Saved data entries

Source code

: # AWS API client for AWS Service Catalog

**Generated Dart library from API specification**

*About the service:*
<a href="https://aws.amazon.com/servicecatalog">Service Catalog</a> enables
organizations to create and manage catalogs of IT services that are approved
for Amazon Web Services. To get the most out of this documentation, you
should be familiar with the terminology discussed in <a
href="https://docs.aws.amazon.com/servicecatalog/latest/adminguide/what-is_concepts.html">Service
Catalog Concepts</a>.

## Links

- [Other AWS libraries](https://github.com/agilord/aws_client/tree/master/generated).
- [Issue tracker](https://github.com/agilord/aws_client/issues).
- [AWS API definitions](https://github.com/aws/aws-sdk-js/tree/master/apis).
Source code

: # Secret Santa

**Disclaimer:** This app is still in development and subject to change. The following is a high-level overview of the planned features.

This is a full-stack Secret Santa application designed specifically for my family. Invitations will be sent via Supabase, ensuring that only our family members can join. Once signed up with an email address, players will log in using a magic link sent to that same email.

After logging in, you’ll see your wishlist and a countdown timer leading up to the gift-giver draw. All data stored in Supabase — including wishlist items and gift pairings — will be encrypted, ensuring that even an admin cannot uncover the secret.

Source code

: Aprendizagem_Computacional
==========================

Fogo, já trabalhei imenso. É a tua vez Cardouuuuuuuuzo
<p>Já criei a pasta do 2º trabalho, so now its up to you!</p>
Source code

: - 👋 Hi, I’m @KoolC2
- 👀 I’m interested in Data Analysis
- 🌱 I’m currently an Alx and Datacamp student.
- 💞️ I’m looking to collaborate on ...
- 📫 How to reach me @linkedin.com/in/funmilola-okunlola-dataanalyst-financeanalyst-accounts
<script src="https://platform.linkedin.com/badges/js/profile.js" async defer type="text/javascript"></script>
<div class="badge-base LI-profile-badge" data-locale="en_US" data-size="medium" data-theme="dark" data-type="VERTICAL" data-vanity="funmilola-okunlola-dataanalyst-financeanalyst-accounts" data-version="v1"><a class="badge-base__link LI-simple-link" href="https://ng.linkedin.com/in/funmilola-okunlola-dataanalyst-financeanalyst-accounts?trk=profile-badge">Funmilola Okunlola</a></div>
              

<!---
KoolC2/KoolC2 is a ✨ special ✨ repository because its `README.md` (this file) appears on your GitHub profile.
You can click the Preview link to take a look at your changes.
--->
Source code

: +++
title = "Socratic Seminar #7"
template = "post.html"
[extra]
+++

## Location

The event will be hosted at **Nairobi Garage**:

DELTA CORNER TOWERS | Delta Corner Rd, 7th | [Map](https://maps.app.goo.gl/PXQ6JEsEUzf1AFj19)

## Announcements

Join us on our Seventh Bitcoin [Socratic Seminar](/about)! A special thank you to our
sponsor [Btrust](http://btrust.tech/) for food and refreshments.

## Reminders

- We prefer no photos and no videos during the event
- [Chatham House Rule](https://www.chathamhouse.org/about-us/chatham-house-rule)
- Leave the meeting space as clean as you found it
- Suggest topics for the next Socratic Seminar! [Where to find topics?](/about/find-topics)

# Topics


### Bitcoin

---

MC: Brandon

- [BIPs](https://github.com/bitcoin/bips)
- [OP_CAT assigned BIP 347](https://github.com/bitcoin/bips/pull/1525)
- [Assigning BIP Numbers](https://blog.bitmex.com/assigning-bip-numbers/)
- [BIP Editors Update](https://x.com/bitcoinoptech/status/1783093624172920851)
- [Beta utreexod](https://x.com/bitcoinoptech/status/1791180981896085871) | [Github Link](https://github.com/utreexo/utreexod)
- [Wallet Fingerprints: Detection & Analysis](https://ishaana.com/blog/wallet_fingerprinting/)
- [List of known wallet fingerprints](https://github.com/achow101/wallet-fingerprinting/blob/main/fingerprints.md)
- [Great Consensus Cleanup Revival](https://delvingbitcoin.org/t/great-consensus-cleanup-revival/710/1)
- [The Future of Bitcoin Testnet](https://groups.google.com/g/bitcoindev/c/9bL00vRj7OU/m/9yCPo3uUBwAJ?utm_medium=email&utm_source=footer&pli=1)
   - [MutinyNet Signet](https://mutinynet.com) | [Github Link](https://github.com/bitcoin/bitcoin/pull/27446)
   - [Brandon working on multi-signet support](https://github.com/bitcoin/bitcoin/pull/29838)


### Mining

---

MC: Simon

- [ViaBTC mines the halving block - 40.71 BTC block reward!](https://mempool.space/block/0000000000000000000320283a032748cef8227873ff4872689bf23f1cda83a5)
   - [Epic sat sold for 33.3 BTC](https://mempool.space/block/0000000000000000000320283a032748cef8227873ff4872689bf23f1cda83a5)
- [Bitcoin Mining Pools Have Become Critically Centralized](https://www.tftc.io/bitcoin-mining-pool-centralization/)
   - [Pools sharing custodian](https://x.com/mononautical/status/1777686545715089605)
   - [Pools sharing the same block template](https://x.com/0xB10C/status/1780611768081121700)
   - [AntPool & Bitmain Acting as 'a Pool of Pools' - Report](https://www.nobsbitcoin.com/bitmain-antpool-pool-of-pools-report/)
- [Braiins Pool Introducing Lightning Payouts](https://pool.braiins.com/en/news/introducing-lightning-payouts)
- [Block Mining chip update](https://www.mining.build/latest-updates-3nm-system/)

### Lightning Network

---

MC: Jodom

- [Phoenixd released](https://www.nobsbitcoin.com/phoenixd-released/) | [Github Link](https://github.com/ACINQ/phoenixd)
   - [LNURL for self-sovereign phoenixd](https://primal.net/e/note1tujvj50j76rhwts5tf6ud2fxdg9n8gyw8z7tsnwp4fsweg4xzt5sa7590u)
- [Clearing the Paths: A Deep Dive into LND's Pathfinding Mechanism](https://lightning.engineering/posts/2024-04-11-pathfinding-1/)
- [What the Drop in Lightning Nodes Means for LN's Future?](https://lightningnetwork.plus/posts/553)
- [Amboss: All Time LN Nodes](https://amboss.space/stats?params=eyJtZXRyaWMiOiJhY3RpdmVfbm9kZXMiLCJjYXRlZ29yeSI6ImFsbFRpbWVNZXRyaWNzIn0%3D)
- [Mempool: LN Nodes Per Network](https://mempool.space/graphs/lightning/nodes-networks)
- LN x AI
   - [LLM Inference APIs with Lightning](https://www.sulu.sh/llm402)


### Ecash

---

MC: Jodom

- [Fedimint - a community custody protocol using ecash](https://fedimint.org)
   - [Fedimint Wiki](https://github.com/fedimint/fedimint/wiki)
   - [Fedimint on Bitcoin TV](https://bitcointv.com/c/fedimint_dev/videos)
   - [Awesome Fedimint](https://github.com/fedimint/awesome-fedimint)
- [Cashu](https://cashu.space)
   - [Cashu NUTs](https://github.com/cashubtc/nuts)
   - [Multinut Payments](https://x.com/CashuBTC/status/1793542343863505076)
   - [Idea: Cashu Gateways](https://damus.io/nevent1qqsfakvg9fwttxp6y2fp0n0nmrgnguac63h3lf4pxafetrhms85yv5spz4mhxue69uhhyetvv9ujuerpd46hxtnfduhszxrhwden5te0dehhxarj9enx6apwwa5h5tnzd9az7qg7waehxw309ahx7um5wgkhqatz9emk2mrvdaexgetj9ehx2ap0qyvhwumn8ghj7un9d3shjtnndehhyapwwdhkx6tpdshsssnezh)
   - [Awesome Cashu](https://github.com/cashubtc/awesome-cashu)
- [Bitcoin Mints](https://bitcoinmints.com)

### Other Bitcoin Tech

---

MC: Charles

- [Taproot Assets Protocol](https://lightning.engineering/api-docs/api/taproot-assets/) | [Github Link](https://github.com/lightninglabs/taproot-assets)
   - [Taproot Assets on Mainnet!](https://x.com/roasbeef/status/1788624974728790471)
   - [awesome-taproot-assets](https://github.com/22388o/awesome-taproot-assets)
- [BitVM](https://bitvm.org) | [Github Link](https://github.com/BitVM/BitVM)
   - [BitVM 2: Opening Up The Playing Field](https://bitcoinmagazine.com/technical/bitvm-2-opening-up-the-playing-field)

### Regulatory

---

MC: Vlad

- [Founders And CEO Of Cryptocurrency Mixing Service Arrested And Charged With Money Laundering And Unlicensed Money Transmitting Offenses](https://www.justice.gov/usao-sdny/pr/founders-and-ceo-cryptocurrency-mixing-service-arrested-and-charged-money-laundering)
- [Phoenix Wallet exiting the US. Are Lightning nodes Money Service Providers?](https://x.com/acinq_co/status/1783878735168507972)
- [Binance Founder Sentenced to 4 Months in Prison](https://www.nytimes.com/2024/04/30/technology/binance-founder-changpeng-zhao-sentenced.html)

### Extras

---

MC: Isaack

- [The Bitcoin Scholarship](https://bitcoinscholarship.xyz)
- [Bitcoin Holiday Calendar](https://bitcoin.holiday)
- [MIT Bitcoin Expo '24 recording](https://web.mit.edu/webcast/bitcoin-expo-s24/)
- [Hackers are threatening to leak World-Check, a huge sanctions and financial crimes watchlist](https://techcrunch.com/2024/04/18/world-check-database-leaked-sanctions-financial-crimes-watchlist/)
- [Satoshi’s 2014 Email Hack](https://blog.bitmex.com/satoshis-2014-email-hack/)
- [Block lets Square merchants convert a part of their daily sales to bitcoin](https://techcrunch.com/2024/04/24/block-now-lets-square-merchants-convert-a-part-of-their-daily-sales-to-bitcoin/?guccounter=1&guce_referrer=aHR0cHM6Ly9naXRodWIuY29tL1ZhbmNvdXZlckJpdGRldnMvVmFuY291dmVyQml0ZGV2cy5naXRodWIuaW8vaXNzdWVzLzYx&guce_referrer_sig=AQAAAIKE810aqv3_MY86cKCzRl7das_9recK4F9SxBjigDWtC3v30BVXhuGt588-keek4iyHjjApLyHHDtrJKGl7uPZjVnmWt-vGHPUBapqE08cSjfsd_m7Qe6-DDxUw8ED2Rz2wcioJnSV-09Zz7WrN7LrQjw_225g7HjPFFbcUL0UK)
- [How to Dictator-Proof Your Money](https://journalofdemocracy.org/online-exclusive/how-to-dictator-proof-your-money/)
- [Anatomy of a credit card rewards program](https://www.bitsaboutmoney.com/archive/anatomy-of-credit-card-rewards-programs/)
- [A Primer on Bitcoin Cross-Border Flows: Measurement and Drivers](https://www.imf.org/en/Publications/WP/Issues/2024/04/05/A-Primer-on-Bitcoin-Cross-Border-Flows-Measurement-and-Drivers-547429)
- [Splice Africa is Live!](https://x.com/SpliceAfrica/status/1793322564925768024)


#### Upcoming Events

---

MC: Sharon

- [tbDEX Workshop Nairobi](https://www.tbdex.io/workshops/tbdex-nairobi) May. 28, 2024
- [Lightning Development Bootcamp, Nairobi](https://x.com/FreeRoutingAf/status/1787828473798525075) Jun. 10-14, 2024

• EXERCISE: Using the entries, count how many lines contain the string "bips". Write only the number.

• WRITTEN ANSWER: 2